Economic Downturn: Many Osteoporotic Women Retire Late

Ruzanna Harutyunyan's picture

The Know My Bones Council today announced results from a national Harris Interactive survey, which found that one-out-of-five women with postmenopausal osteoporosis (PMO) are retiring later than anticipated and nearly half (48 percent) blame the current economy. Despite the need to work longer, half of the women with PMO are fearful that the disease will limit their ability to work. However, the research shows (n=889 with PMO; n=912 without PMO) that many women are not optimally managing their osteoporosis, putting them at greater risk for fracture, which may lead to chronic pain, disability and even death.

Formed in 2009, the Know My Bones Council is unified with the goal of encouraging women living with PMO to prioritize their bone health and to seek information that will empower them to fight the disease. The Council, led by the National Osteoporosis Foundation and the Society for Women's Health Research, also includes the American Association of University Women, the American Business Women's Association, the National Women's Health Resource Center, and the National Association of Nurse Practitioners in Women's Health with sponsorship and participation from Amgen.

"As women retire later, bone health is not a luxury, it is a necessity. Women need to make a substantial investment in their bone health to remain active and independent," said Felicia Cosman, MD., Clinical Director of the National Osteoporosis Foundation and Medical Director of the Clinical Research Center at the Helen Hayes Hospital. "Although some women are making signifi cant strides toward better bone health, many are not and need to do more."

Survey results show many women with postmenopausal osteoporosis are not optimally managing their disease:

* Less than half (46 percent) of women with PMO knew their bone density score

o Women with PMO were no more likely to know their bone density score than those without the disease (46 percent versus 44 percent)

* More than a quarter (27 percent) of the survey respondents reported that they often do not take their osteoporosis medication

* Only a little more than one-third (35 percent) of women reported initiating discussion of the disease with their doctor

The research also revealed that the lives of women who have experienced an osteoporosis-related fracture were signifi cantly impacted. More women with PMO who have experienced a fracture reported avoiding activities to prevent future fractures than those who have not experienced a fracture (71 percent versus 44 percent). More specifi cally, those who have experienced a fracture are more likely to avoid carrying heavy objects (44 percent versus 29 percent), avoid activities and hobbies (32 percent versus 13 percent) and avoid climbing stairs (23 percent versus six percent).

"Those who have experienced a fracture know all too well the real impact of this serious disease," said Dr. Cosman. "But it should not take a break for women to make bone health a priority. Education is the first step to help prevent broken bones."

After being exposed to educational information as part of the survey, an overwhelming majority of PMO respondents (72 percent) said they would make bone health more of a priority in their life and would even take action to more optimally manage their disease.

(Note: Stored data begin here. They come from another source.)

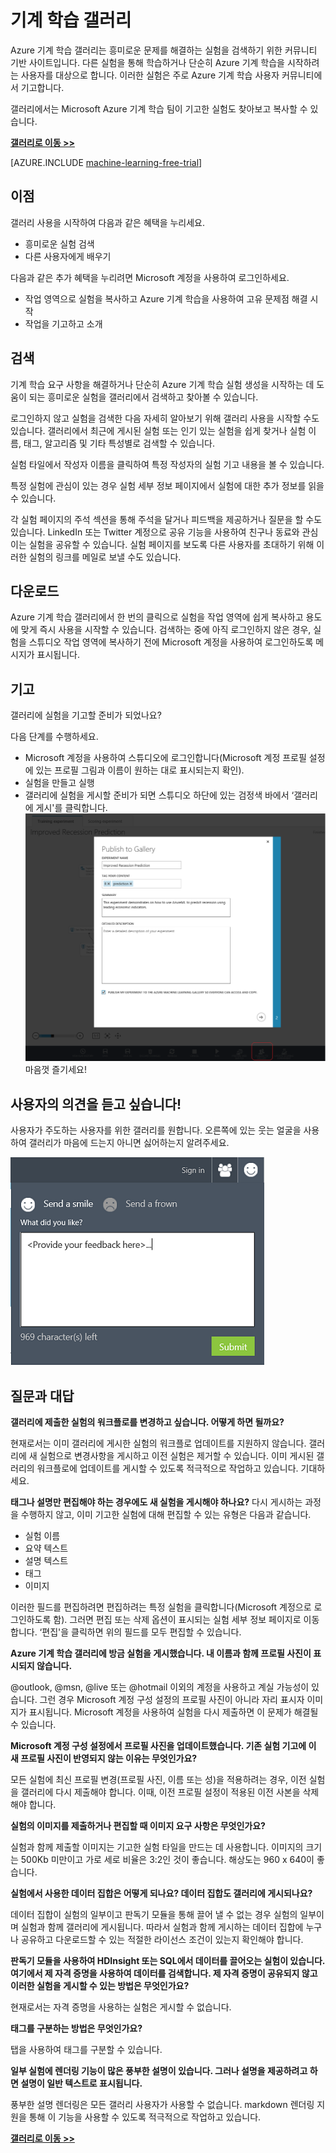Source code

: <properties 
	pageTitle="Azure 기계 학습 갤러리 | Microsoft Azure" 
	description="커뮤니티 게시 기계 학습 실험을 위한 Azure 기계 학습 갤러리 사이트에 대한 설명입니다." 
	services="machine-learning" 
	documentationCenter="" 
	authors="cjgronlund" 
	manager="paulettm" 
	editor="cgronlun"/>

<tags 
	ms.service="machine-learning" 
	ms.workload="data-services" 
	ms.tgt_pltfrm="na" 
	ms.devlang="na" 
	ms.topic="article" 
	ms.date="02/16/2015" 
	ms.author="chhavib;garye"/>


# **기계 학습 갤러리** #
Azure 기계 학습 갤러리는 흥미로운 문제를 해결하는 실험을 검색하기 위한 커뮤니티 기반 사이트입니다. 다른 실험을 통해 학습하거나 단순히 Azure 기계 학습을 시작하려는 사용자를 대상으로 합니다. 이러한 실험은 주로 Azure 기계 학습 사용자 커뮤니티에서 기고합니다.

갤러리에서는 Microsoft Azure 기계 학습 팀이 기고한 실험도 찾아보고 복사할 수 있습니다.

**[갤러리로 이동 \>\>](http://gallery.azureml.net)**

[AZURE.INCLUDE [machine-learning-free-trial](../includes/machine-learning-free-trial.md)]

## 이점 ##
갤러리 사용을 시작하여 다음과 같은 혜택을 누리세요.

- 흥미로운 실험 검색 
- 다른 사용자에게 배우기

다음과 같은 추가 혜택을 누리려면 Microsoft 계정을 사용하여 로그인하세요.

- 작업 영역으로 실험을 복사하고 Azure 기계 학습을 사용하여 고유 문제점 해결 시작
- 작업을 기고하고 소개

## 검색 ##
기계 학습 요구 사항을 해결하거나 단순히 Azure 기계 학습 실험 생성을 시작하는 데 도움이 되는 흥미로운 실험을 갤러리에서 검색하고 찾아볼 수 있습니다.

로그인하지 않고 실험을 검색한 다음 자세히 알아보기 위해 갤러리 사용을 시작할 수도 있습니다. 갤러리에서 최근에 게시된 실험 또는 인기 있는 실험을 쉽게 찾거나 실험 이름, 태그, 알고리즘 및 기타 특성별로 검색할 수 있습니다.

실험 타일에서 작성자 이름을 클릭하여 특정 작성자의 실험 기고 내용을 볼 수 있습니다.

특정 실험에 관심이 있는 경우 실험 세부 정보 페이지에서 실험에 대한 추가 정보를 읽을 수 있습니다.

각 실험 페이지의 주석 섹션을 통해 주석을 달거나 피드백을 제공하거나 질문을 할 수도 있습니다. LinkedIn 또는 Twitter 계정으로 공유 기능을 사용하여 친구나 동료와 관심 이는 실험을 공유할 수 있습니다. 실험 페이지를 보도록 다른 사용자를 초대하기 위해 이러한 실험의 링크를 메일로 보낼 수도 있습니다.

## 다운로드 ##
Azure 기계 학습 갤러리에서 한 번의 클릭으로 실험을 작업 영역에 쉽게 복사하고 용도에 맞게 즉시 사용을 시작할 수 있습니다. 검색하는 중에 아직 로그인하지 않은 경우, 실험을 스튜디오 작업 영역에 복사하기 전에 Microsoft 계정을 사용하여 로그인하도록 메시지가 표시됩니다.

## 기고 ##
갤러리에 실험을 기고할 준비가 되었나요?

다음 단계를 수행하세요.

- Microsoft 계정을 사용하여 스튜디오에 로그인합니다\(Microsoft 계정 프로필 설정에 있는 프로필 그림과 이름이 원하는 대로 표시되는지 확인\).
- 실험을 만들고 실행
- 갤러리에 실험을 게시할 준비가 되면 스튜디오 하단에 있는 검정색 바에서 ‘갤러리에 게시'를 클릭합니다. ![게시](./media/machine-learning-gallery-how-to-use-contribute-publish/publish.png) 마음껏 즐기세요!

## 사용자의 의견을 듣고 싶습니다! ##
사용자가 주도하는 사용자를 위한 갤러리를 원합니다. 오른쪽에 있는 웃는 얼굴을 사용하여 갤러리가 마음에 드는지 아니면 싫어하는지 알려주세요.

![피드백](./media/machine-learning-gallery-how-to-use-contribute-publish/feedback.png)

## 질문과 대답 ##
**갤러리에 제출한 실험의 워크플로를 변경하고 싶습니다. 어떻게 하면 될까요?**

현재로서는 이미 갤러리에 게시한 실험의 워크플로 업데이트를 지원하지 않습니다. 갤러리에 새 실험으로 변경사항을 게시하고 이전 실험은 제거할 수 있습니다. 이미 게시된 갤러리의 워크플로에 업데이트를 게시할 수 있도록 적극적으로 작업하고 있습니다. 기대하세요.

**태그나 설명만 편집해야 하는 경우에도 새 실험을 게시해야 하나요?** 다시 게시하는 과정을 수행하지 않고, 이미 기고한 실험에 대해 편집할 수 있는 유형은 다음과 같습니다.

- 실험 이름
- 요약 텍스트
- 설명 텍스트
- 태그
- 이미지

이러한 필드를 편집하려면 편집하려는 특정 실험을 클릭합니다\(Microsoft 계정으로 로그인하도록 함\). 그러면 편집 또는 삭제 옵션이 표시되는 실험 세부 정보 페이지로 이동합니다. ‘편집'을 클릭하면 위의 필드를 모두 편집할 수 있습니다.

**Azure 기계 학습 갤러리에 방금 실험을 게시했습니다. 내 이름과 함께 프로필 사진이 표시되지 않습니다.**

@outlook, @msn, @live 또는 @hotmail 이외의 계정을 사용하고 계실 가능성이 있습니다. 그런 경우 Microsoft 계정 구성 설정의 프로필 사진이 아니라 자리 표시자 이미지가 표시됩니다. Microsoft 계정을 사용하여 실험을 다시 제출하면 이 문제가 해결될 수 있습니다.

**Microsoft 계정 구성 설정에서 프로필 사진을 업데이트했습니다. 기존 실험 기고에 이 새 프로필 사진이 반영되지 않는 이유는 무엇인가요?**

모든 실험에 최신 프로필 변경\(프로필 사진, 이름 또는 성\)을 적용하려는 경우, 이전 실험을 갤러리에 다시 제출해야 합니다. 이때, 이전 프로필 설정이 적용된 이전 사본을 삭제해야 합니다.

**실험의 이미지를 제출하거나 편집할 때 이미지 요구 사항은 무엇인가요?**

실험과 함께 제출할 이미지는 기고한 실험 타일을 만드는 데 사용합니다. 이미지의 크기는 500Kb 미만이고 가로 세로 비율은 3:2인 것이 좋습니다. 해상도는 960 x 640이 좋습니다.

**실험에서 사용한 데이터 집합은 어떻게 되나요? 데이터 집합도 갤러리에 게시되나요?**

데이터 집합이 실험의 일부이고 판독기 모듈을 통해 끌어 낼 수 없는 경우 실험의 일부이며 실험과 함께 갤러리에 게시됩니다. 따라서 실험과 함께 게시하는 데이터 집합에 누구나 공유하고 다운로드할 수 있는 적절한 라이선스 조건이 있는지 확인해야 합니다.

**판독기 모듈을 사용하여 HDInsight 또는 SQL에서 데이터를 끌어오는 실험이 있습니다. 여기에서 제 자격 증명을 사용하여 데이터를 검색합니다. 제 자격 증명이 공유되지 않고 이러한 실험을 게시할 수 있는 방법은 무엇인가요?**

현재로서는 자격 증명을 사용하는 실험은 게시할 수 없습니다.

**태그를 구분하는 방법은 무엇인가요?**

탭을 사용하여 태그를 구분할 수 있습니다.

**일부 실험에 렌더링 기능이 많은 풍부한 설명이 있습니다. 그러나 설명을 제공하려고 하면 설명이 일반 텍스트로 표시됩니다.**

풍부한 설명 렌더링은 모든 갤러리 사용자가 사용할 수 없습니다. markdown 렌더링 지원을 통해 이 기능을 사용할 수 있도록 적극적으로 작업하고 있습니다.

**[갤러리로 이동 \>\>](http://gallery.azureml.net)**

<!--HONumber=54-->
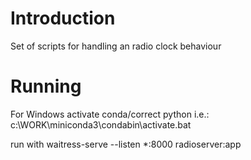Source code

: # Introduction 
Set of scripts for handling an radio clock behaviour
# Running
For Windows activate conda/correct python
i.e.:
 c:\WORK\miniconda3\condabin\activate.bat

run with 
 waitress-serve --listen *:8000 radioserver:app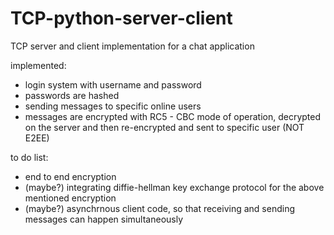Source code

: # TCP-python-server-client
TCP server and client implementation for a chat application

implemented:
- login system with username and password
- passwords are hashed
- sending messages to specific online users
- messages are encrypted with RC5 - CBC mode of operation, decrypted on the server and then re-encrypted and sent to specific user (NOT E2EE)

to do list:
- end to end encryption 
- (maybe?) integrating diffie-hellman key exchange protocol for the above mentioned encryption
- (maybe?) asynchrnous client code, so that receiving and sending messages can happen simultaneously
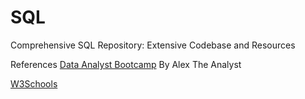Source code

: # SQL
Comprehensive SQL Repository: Extensive Codebase and Resources



References
[Data Analyst Bootcamp](https://www.youtube.com/watch?v=rGx1QNdYzvs&list=PLUaB-1hjhk8FE_XZ87vPPSfHqb6OcM0cF) By Alex The Analyst

[W3Schools](https://www.w3schools.com/sql/sql_intro.asp) 
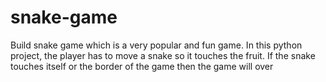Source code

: # snake-game
Build snake game which is a very popular and fun game. In this python project, the player has to move a snake so it touches the fruit. If the snake touches itself or the border of the game then the game will over

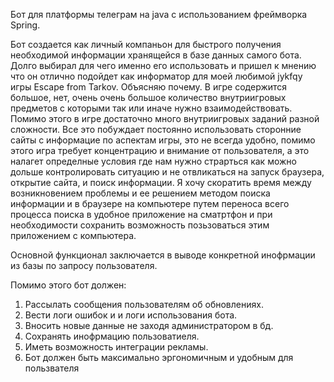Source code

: Бот для платформы телеграм на java с использованием фреймворка Spring.

Бот создается как личный компаньон для быстрого получения необходимой информации хранящейся в базе данных самого бота. Долго выбирал для чего именно его использовать и пришел к мнению что он отлично подойдет как информатор для моей любимой jykfqy игры Escape from Tarkov.
Объясняю почему.
В игре содержится большое, нет, очень очень большое количество внутриигровых предметов с которыми так или иначе нужно взаимодействовать. Помимо этого в игре достаточно много внутриигровых заданий разной сложности.
Все это побуждает постоянно использовать сторонние сайты с информацие по аспектам игры, это не всегда удобно, помимо этого игра требует концентрацию и внимание от пользователя,
а это налагет определные условия где нам нужно страрться как можно дольше контролировать ситуацию и не отвликаться на запуск браузера, открытие сайта, и поиск информации.
Я хочу скоратить время между возникновением проблемы и ее решением методом поиска информации и в браузере на компьютере путем переноса всего процесса поиска 
в удобное приложение на сматртфон и при необходимости сохранить возможность позьзоваться этим приложением с компьютера.

Основной функционал заключается в выводе конкретной инофрмации из базы по запросу пользователя. 

Помимо этого бот должен:
1)  Рассылать сообщения пользователям об обновлениях.
2)  Вести логи ошибок и и логи использования бота.
3)  Вносить новые данные не заходя администратором в бд.
4)  Сохранять инофрмацию пользоватиеля.
5)  Иметь возможность интеграции рекламы.
6)  Бот должен быть максимально эргономичным и удобным для пользвателя 
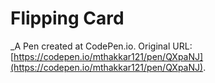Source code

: # Flipping Card
 _A Pen created at CodePen.io. Original URL: [https://codepen.io/mthakkar121/pen/QXpaNJ](https://codepen.io/mthakkar121/pen/QXpaNJ).

 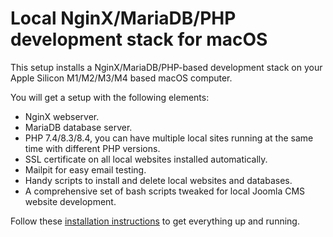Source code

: # Local NginX/MariaDB/PHP development stack for macOS

This setup installs a NginX/MariaDB/PHP-based development stack on your Apple Silicon M1/M2/M3/M4 based macOS computer.

You will get a setup with the following elements:

- NginX webserver.
- MariaDB database server.
- PHP 7.4/8.3/8.4, you can have multiple local sites running at the same time with different PHP versions.
- SSL certificate on all local websites installed automatically.
- Mailpit for easy email testing.
- Handy scripts to install and delete local websites and databases.
- A comprehensive set of bash scripts tweaked for local Joomla CMS website development.

Follow these <a href="https://github.com/renekreijveld/macOS_NginX_local_development/blob/main/install.md">installation instructions</a> to get everything up and running.
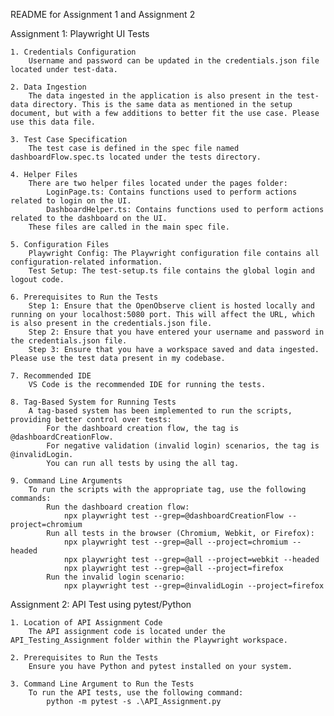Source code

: README for Assignment 1 and Assignment 2

Assignment 1: Playwright UI Tests

    1. Credentials Configuration
        Username and password can be updated in the credentials.json file located under test-data.
    
    2. Data Ingestion
        The data ingested in the application is also present in the test-data directory. This is the same data as mentioned in the setup document, but with a few additions to better fit the use case. Please use this data file.
    
    3. Test Case Specification
        The test case is defined in the spec file named dashboardFlow.spec.ts located under the tests directory.
    
    4. Helper Files
        There are two helper files located under the pages folder:
            LoginPage.ts: Contains functions used to perform actions related to login on the UI.
            DashboardHelper.ts: Contains functions used to perform actions related to the dashboard on the UI.
        These files are called in the main spec file.
    
    5. Configuration Files
        Playwright Config: The Playwright configuration file contains all configuration-related information.
        Test Setup: The test-setup.ts file contains the global login and logout code.
    
    6. Prerequisites to Run the Tests
        Step 1: Ensure that the OpenObserve client is hosted locally and running on your localhost:5080 port. This will affect the URL, which is also present in the credentials.json file.
        Step 2: Ensure that you have entered your username and password in the credentials.json file.
        Step 3: Ensure that you have a workspace saved and data ingested. Please use the test data present in my codebase.
    
    7. Recommended IDE
        VS Code is the recommended IDE for running the tests.
    
    8. Tag-Based System for Running Tests
        A tag-based system has been implemented to run the scripts, providing better control over tests:
            For the dashboard creation flow, the tag is @dashboardCreationFlow.
            For negative validation (invalid login) scenarios, the tag is @invalidLogin.
            You can run all tests by using the all tag.
    
    9. Command Line Arguments
        To run the scripts with the appropriate tag, use the following commands:
            Run the dashboard creation flow:
                npx playwright test --grep=@dashboardCreationFlow --project=chromium
            Run all tests in the browser (Chromium, Webkit, or Firefox):
                npx playwright test --grep=@all --project=chromium --headed
                npx playwright test --grep=@all --project=webkit --headed
                npx playwright test --grep=@all --project=firefox
            Run the invalid login scenario:
                npx playwright test --grep=@invalidLogin --project=firefox


Assignment 2: API Test using pytest/Python

    1. Location of API Assignment Code
        The API assignment code is located under the API_Testing_Assignment folder within the Playwright workspace.
    
    2. Prerequisites to Run the Tests
        Ensure you have Python and pytest installed on your system.
    
    3. Command Line Argument to Run the Tests
        To run the API tests, use the following command:
            python -m pytest -s .\API_Assignment.py
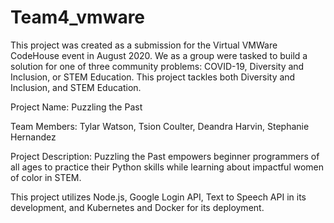 # Team4_vmware

This project was created as a submission for the Virtual VMWare CodeHouse event in August 2020. We as a group were tasked to build a solution for one of three community problems: COVID-19, Diversity and Inclusion, or STEM Education. This project tackles both Diversity and Inclusion, and STEM Education. 

Project Name: Puzzling the Past

Team Members: Tylar Watson, Tsion Coulter, Deandra Harvin, Stephanie Hernandez

Project Description: Puzzling the Past empowers beginner programmers of all ages to practice their Python skills while learning about impactful women of color in STEM. 

This project utilizes Node.js, Google Login API, Text to Speech API in its development, and Kubernetes and Docker for its deployment.
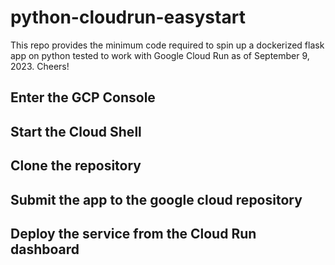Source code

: # python-cloudrun-easystart

This repo provides the minimum code required to spin up a dockerized flask app on python tested to work with Google Cloud Run as of September 9, 2023. Cheers!

## Enter the GCP Console

## Start the Cloud Shell

## Clone the repository

## Submit the app to the google cloud repository

## Deploy the service from the Cloud Run dashboard
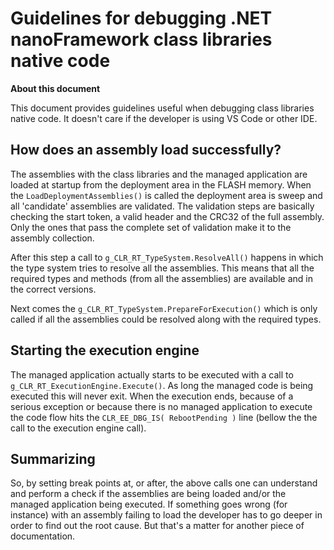# Guidelines for debugging .NET **nanoFramework** class libraries native code

**About this document**

This document provides guidelines useful when debugging class libraries native code.
It doesn't care if the developer is using VS Code or other IDE.

## How does an assembly load successfully?

The assemblies with the class libraries and the managed application are loaded at startup from the deployment area in the FLASH memory.
When the `LoadDeploymentAssemblies()` is called the deployment area is sweep and all 'candidate' assemblies are validated. The validation steps are basically checking the start token, a valid header and the CRC32 of the full assembly. Only the ones that pass the complete set of validation make it to the assembly collection.

After this step a call to `g_CLR_RT_TypeSystem.ResolveAll()` happens in which the type system tries to resolve all the assemblies. This means that all the required types and methods (from all the assemblies) are available and in the correct versions.

Next comes the `g_CLR_RT_TypeSystem.PrepareForExecution()` which is only called if all the assemblies could be resolved along with the required types.

## Starting the execution engine

The managed application actually starts to be executed with a call to `g_CLR_RT_ExecutionEngine.Execute()`.
As long the managed code is being executed this will never exit.
When the execution ends, because of a serious exception or because there is no managed application to execute the code flow hits the `CLR_EE_DBG_IS( RebootPending )` line (bellow the the call to the execution engine call).

## Summarizing

So, by setting break points at, or after, the above calls one can understand and perform a check if the assemblies are being loaded and/or the managed application being executed.
If something goes wrong (for instance) with an assembly failing to load the developer has to go deeper in order to find out the root cause. But that's a matter for another piece of documentation.
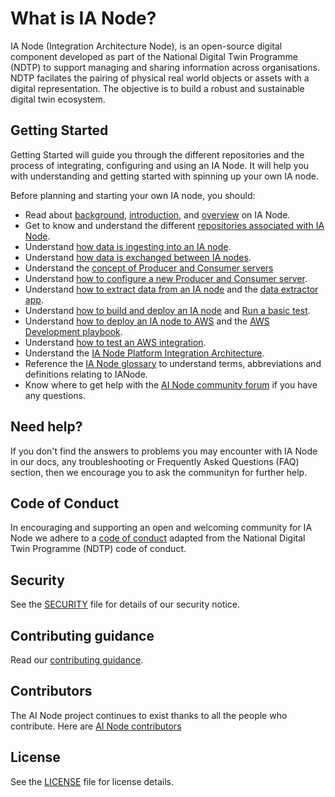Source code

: # What is IA Node?
IA Node (Integration Architecture Node), is an open-source digital component developed as part of the National Digital Twin Programme (NDTP) to support managing and sharing information across organisations. NDTP facilates the pairing of physical real world objects or assets with a digital representation. The objective is to build a robust and sustainable digital twin ecosystem.  

## Getting Started
Getting Started will guide you through the different repositories and the process of integrating, configuring and using an IA Node. It will help you with understanding and getting started with spinning up your own IA node. 

Before planning and starting your own IA node, you should:  

- Read about [background](https://github.com/National-Digital-Twin/integration-architecture-documentation/blob/main/DeveloperDocumentation/IANode/ianode-background.md), [introduction](https://github.com/National-Digital-Twin/integration-architecture-documentation/blob/main/DeveloperDocumentation/IANode/context.md), and [overview](https://github.com/National-Digital-Twin/integration-architecture-documentation/blob/main/DeveloperDocumentation/IANode/components.md) on IA Node.
- Get to know and understand the different [repositories associated with IA Node](https://github.com/National-Digital-Twin/integration-architecture-documentation/blob/main/DeveloperDocumentation/IANode/Repositories.md).
- Understand [how data is ingesting into an IA node](../DeveloperDocumentation/IANode/DataIngestion.md).
- Understand [how data is exchanged between IA nodes](https://github.com/National-Digital-Twin/federator/blob/main/README.md#introduction).
- Understand the [concept of Producer and Consumer servers](https://github.com/National-Digital-Twin/federator/blob/main/README.md#overview-of-approach-to-ia-nodes-exchanging-data)
- Understand [how to configure a new Producer and Consumer server](https://github.com/National-Digital-Twin/federator/blob/main/docs/new-client-server.md).
- Understand [how to extract data from an IA node](https://github.com/National-Digital-Twin/integration-architecture-documentation/blob/main/DeveloperDocumentation/IANode/DataExtraction.md) and the [data extractor app](https://github.com/National-Digital-Twin/data-extractor/blob/main/README.md#data-extractor).
- Understand [how to build and deploy an IA node](https://github.com/National-Digital-Twin/integration-architecture-documentation/blob/main/DeveloperDocumentation/Deployment/Deployment.md#deployment) and [Run a basic test](https://github.com/National-Digital-Twin/integration-architecture-documentation/blob/main/DeveloperDocumentation/Deployment/DeploymentLocal.md#run-basic-test-for-minimal-ianode-functionality).
- Understand [how to deploy an IA node to AWS](https://github.com/National-Digital-Twin/integration-architecture/blob/main/CloudPlatform/AWS/docs/terraform-dev-environment-overview.md) and the [AWS Development playbook](https://github.com/National-Digital-Twin/integration-architecture/blob/main/CloudPlatform/AWS/docs/terraform-dev-playbook.md).
- Understand [how to test an AWS integration](https://github.com/National-Digital-Twin/aws-integration-testing/blob/main/README.md#aws-integration-testing).
- Understand the [IA Node Platform Integration Architecture](https://github.com/National-Digital-Twin/integration-architecture/blob/main/README.md#integration-architecture).
- Reference the [IA Node glossary](https://github.com/National-Digital-Twin/integration-architecture-documentation/blob/main/DeveloperDocumentation/IANode/Glossary.md#glossary) to understand terms, abbreviations and definitions relating to IANode.
- Know where to get help with the [AI Node community forum]() if you have any questions.

## Need help?
If you don't find the answers to problems you may encounter with IA Node in our docs, any troubleshooting or Frequently Asked Questions (FAQ)  section, then we encourage you to ask the communityn for further help.

## Code of Conduct
In encouraging and supporting an open and welcoming community for IA Node we adhere to a [code of conduct]() adapted from the National Digital Twin Programme (NDTP) code of conduct.

## Security
See the [SECURITY](https://github.com/National-Digital-Twin/integration-architecture-documentation/blob/main/SECURITY.md) file for details of our security notice.

## Contributing guidance
Read our [contributing guidance]().

## Contributors
The AI Node project continues to exist thanks to all the people who contribute. Here are [AI Node contributors](https://github.com/National-Digital-Twin/integration-architecture-documentation/graphs/contributors)

## License
See the [LICENSE](https://github.com/National-Digital-Twin/integration-architecture-documentation/blob/main/LICENSE) file for license details.
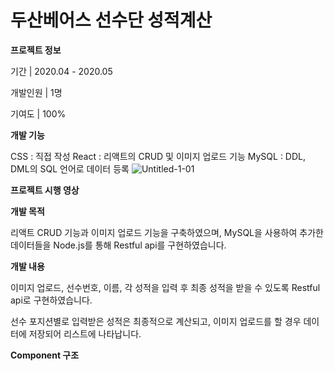 # 두산베어스 선수단 성적계산

**프로젝트 정보**

기간 | 2020.04 - 2020.05

개발인원 | 1명

기여도 | 100%


**개발 기능**

CSS : 직접 작성
React : 리액트의 CRUD 및 이미지 업로드 기능
MySQL : DDL, DML의 SQL 언어로 데이터 등록
![Untitled-1-01](https://user-images.githubusercontent.com/56074618/82452763-a89b5b80-9aea-11ea-949e-86124831cc3a.jpg)



**프로젝트 시행 영상**


**개발 목적**

리액트 CRUD 기능과 이미지 업로드 기능을 구축하였으며, MySQL을 사용하여 추가한 데이터들을 Node.js를 통해 Restful api를 구현하였습니다.


**개발 내용**

이미지 업로드, 선수번호, 이름, 각 성적을 입력 후 최종 성적을 받을 수 있도록 Restful api로 구현하였습니다.

선수 포지션별로 입력받은 성적은 최종적으로 계산되고, 이미지 업로드를 할 경우 데이터에 저장되어 리스트에 나타납니다.


**Component 구조**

"Since four-out-of-five people with osteoporosis are women, it is important for women to prioritize their bone health," said Archelle Georgiou, MD., a member of the Society for Women's Health Research Board of Directors. "We are pleased to see that after learning about the risks of osteoporosis as part of the survey, many women reported that they would take action to make bone health more of a priority by speaking with their doctor, re-evaluating their bone density scores, and educating themselves and others."


In recognition of Osteoporosis Awareness and Prevention Month in May, the Council encourages women to seek information and to take charge of their osteoporosis by visiting, a Web site that will grow overtime and provide alerts and information about bone health and optimally managing osteoporosis.

About Osteoporosis

According to the National Osteoporosis Foundation, osteoporosis, often referred to as a "silent disease," is increasing in significance as the population of our nation both increases and ages. The World Health Organization, the National Osteoporosis Foundation and the U.S. Surgeon General have officially declared osteoporosis a public health crisis. In fact, osteoporosis and associated fractures are a significant cause of mortality and morbidity.

* In the U.S. today, nearly eight million women suffer from osteoporosis

* Almost 34 million Americans are estimated to have low bone mass, placing them at increased risk for osteoporosis

* Half of women over 50 in the US will experience an osteoporosis-related fracture in their lifetime

* Broken bones due to osteoporosis are more common in women than breast cancer, heart attacks and strokes combined

* The impact of breaking a bone is significant and often leads to a downward spiral for the patient

o A woman who has broken a bone as a result of osteoporosis has more than an 8 out of 10 greater chance of breaking another bone

o One in four women who have broken a bone will fracture again within a year

o Half of the women who break a hip will permanently need assistance to walk

o Nearly one in four women who have broken a hip will die within one year

* By 2025, the annual direct costs of treating osteoporosis fractures in the US are estimated at $25 billion

With menopause, bone loss occurs faster than new bone can form as a result of lower levels of estrogen, leading to osteoporosis. In fact, women can lose up to 20 percent of their bone density in the five to seven years after menopause begins. This decreased bone mineral density weakens the bone and puts women at higher risk for fractures or broken bones.